◆ Task to carry out ◆
Write all of the entries out again exactly, but not the images.

"""

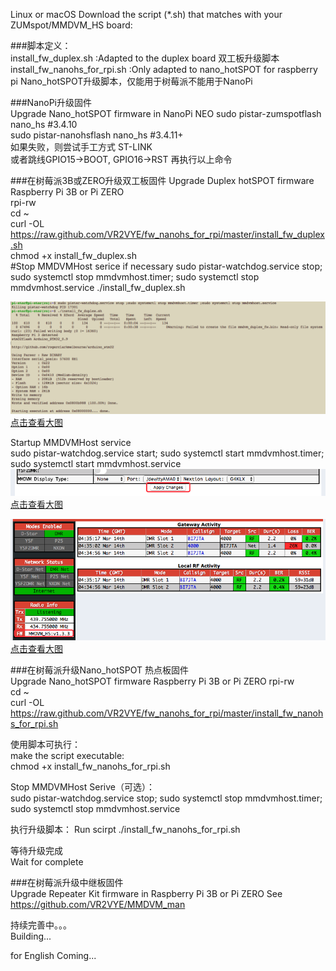 Linux or macOS Download the script (*.sh) that matches with your ZUMspot/MMDVM_HS board:  
 
###脚本定义：  
install_fw_duplex.sh :Adapted to the duplex board 双工板升级脚本  
install_fw_nanohs_for_rpi.sh :Only adapted to nano_hotSPOT for raspberry pi Nano_hotSPOT升级脚本，仅能用于树莓派不能用于NanoPi  
  
###NanoPi升级固件  
Upgrade Nano_hotSPOT firmware in NanoPi NEO
sudo pistar-zumspotflash nano_hs #3.4.10  
sudo pistar-nanohsflash nano_hs #3.4.11+  
如果失败，则尝试手工方式 ST-LINK   
或者跳线GPIO15->BOOT, GPIO16->RST 再执行以上命令  
  
###在树莓派3B或ZERO升级双工板固件 
Upgrade Duplex hotSPOT firmware Raspberry Pi 3B or Pi ZERO   
rpi-rw   
cd ~  
curl -OL https://raw.github.com/VR2VYE/fw_nanohs_for_rpi/master/install_fw_duplex.sh  
chmod +x install_fw_duplex.sh  
#Stop MMDVMHost serice if necessary
sudo pistar-watchdog.service stop; sudo systemctl stop mmdvmhost.timer; sudo systemctl stop mmdvmhost.service
./install_fw_duplex.sh  

![图片装载中](/nano_duplex_cmd.png)   
[点击查看大图](https://github.com/bi7jta/MMDVM_HS_firmware/raw/master/nano_duplex_cmd.png) 

Startup MMDVMHost service  
sudo pistar-watchdog.service start; sudo systemctl start mmdvmhost.timer; sudo systemctl start mmdvmhost.service  
![图片装载中](/nano_duplex_restart.png)   
[点击查看大图](https://github.com/bi7jta/MMDVM_HS_firmware/raw/master/nano_duplex_restart.png) 

![图片装载中](/nano_duplex_ui.png)     
[点击查看大图](https://github.com/bi7jta/MMDVM_HS_firmware/raw/master/nano_duplex_ui.png) 
  
###在树莓派升级Nano_hotSPOT 热点板固件  
Upgrade Nano_hotSPOT firmware Raspberry Pi 3B or Pi ZERO
rpi-rw  
cd ~  
curl -OL https://raw.github.com/VR2VYE/fw_nanohs_for_rpi/master/install_fw_nanohs_for_rpi.sh  
  
使用脚本可执行：  
make the script executable:  
chmod +x install_fw_nanohs_for_rpi.sh  
  
Stop MMDVMHost Serive（可选）：  
sudo pistar-watchdog.service stop; sudo systemctl stop mmdvmhost.timer; sudo systemctl stop mmdvmhost.service
  
执行升级脚本： 
Run scirpt 
./install_fw_nanohs_for_rpi.sh  
  
等待升级完成  
Wait for complete 
  
###在树莓派升级中继板固件  
Upgrade Repeater Kit firmware in Raspberry Pi 3B or Pi ZERO
See https://github.com/VR2VYE/MMDVM_man  

持续完善中。。。  
Building...

for English Coming...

"""

◆ Completed exercise ◆
 Linux or macOS Download the script (*.sh) that matches with your ZUMspot/MMDVM_HS board:  
 
###脚本定义：  
install_fw_duplex.sh :Adapted to the duplex board 双工板升级脚本  
install_fw_nanohs_for_rpi.sh :Only adapted to nano_hotSPOT for raspberry pi Nano_hotSPOT升级脚本，仅能用于树莓派不能用于NanoPi  
  
###NanoPi升级固件  
Upgrade Nano_hotSPOT firmware in NanoPi NEO
sudo pistar-zumspotflash nano_hs #3.4.10  
sudo pistar-nanohsflash nano_hs #3.4.11+  
如果失败，则尝试手工方式 ST-LINK   
或者跳线GPIO15->BOOT, GPIO16->RST 再执行以上命令  
  
###在树莓派3B或ZERO升级双工板固件 
Upgrade Duplex hotSPOT firmware Raspberry Pi 3B or Pi ZERO   
rpi-rw   
cd ~  
curl -OL https://raw.github.com/VR2VYE/fw_nanohs_for_rpi/master/install_fw_duplex.sh  
chmod +x install_fw_duplex.sh  
#Stop MMDVMHost serice if necessary
sudo pistar-watchdog.service stop; sudo systemctl stop mmdvmhost.timer; sudo systemctl stop mmdvmhost.service
./install_fw_duplex.sh  

![图片装载中](/nano_duplex_cmd.png)   
[点击查看大图](https://github.com/bi7jta/MMDVM_HS_firmware/raw/master/nano_duplex_cmd.png) 

Startup MMDVMHost service  
sudo pistar-watchdog.service start; sudo systemctl start mmdvmhost.timer; sudo systemctl start mmdvmhost.service  
![图片装载中](/nano_duplex_restart.png)   
[点击查看大图](https://github.com/bi7jta/MMDVM_HS_firmware/raw/master/nano_duplex_restart.png) 

![图片装载中](/nano_duplex_ui.png)     
[点击查看大图](https://github.com/bi7jta/MMDVM_HS_firmware/raw/master/nano_duplex_ui.png) 
  
###在树莓派升级Nano_hotSPOT 热点板固件  
Upgrade Nano_hotSPOT firmware Raspberry Pi 3B or Pi ZERO
rpi-rw  
cd ~  
curl -OL https://raw.github.com/VR2VYE/fw_nanohs_for_rpi/master/install_fw_nanohs_for_rpi.sh  
  
使用脚本可执行：  
make the script executable:  
chmod +x install_fw_nanohs_for_rpi.sh  
  
Stop MMDVMHost Serive（可选）：  
sudo pistar-watchdog.service stop; sudo systemctl stop mmdvmhost.timer; sudo systemctl stop mmdvmhost.service
  
执行升级脚本： 
Run scirpt 
./install_fw_nanohs_for_rpi.sh  
  
等待升级完成  
Wait for complete 
  
###在树莓派升级中继板固件  
Upgrade Repeater Kit firmware in Raspberry Pi 3B or Pi ZERO
See https://github.com/VR2VYE/MMDVM_man  

持续完善中。。。  
Building...

for English Coming...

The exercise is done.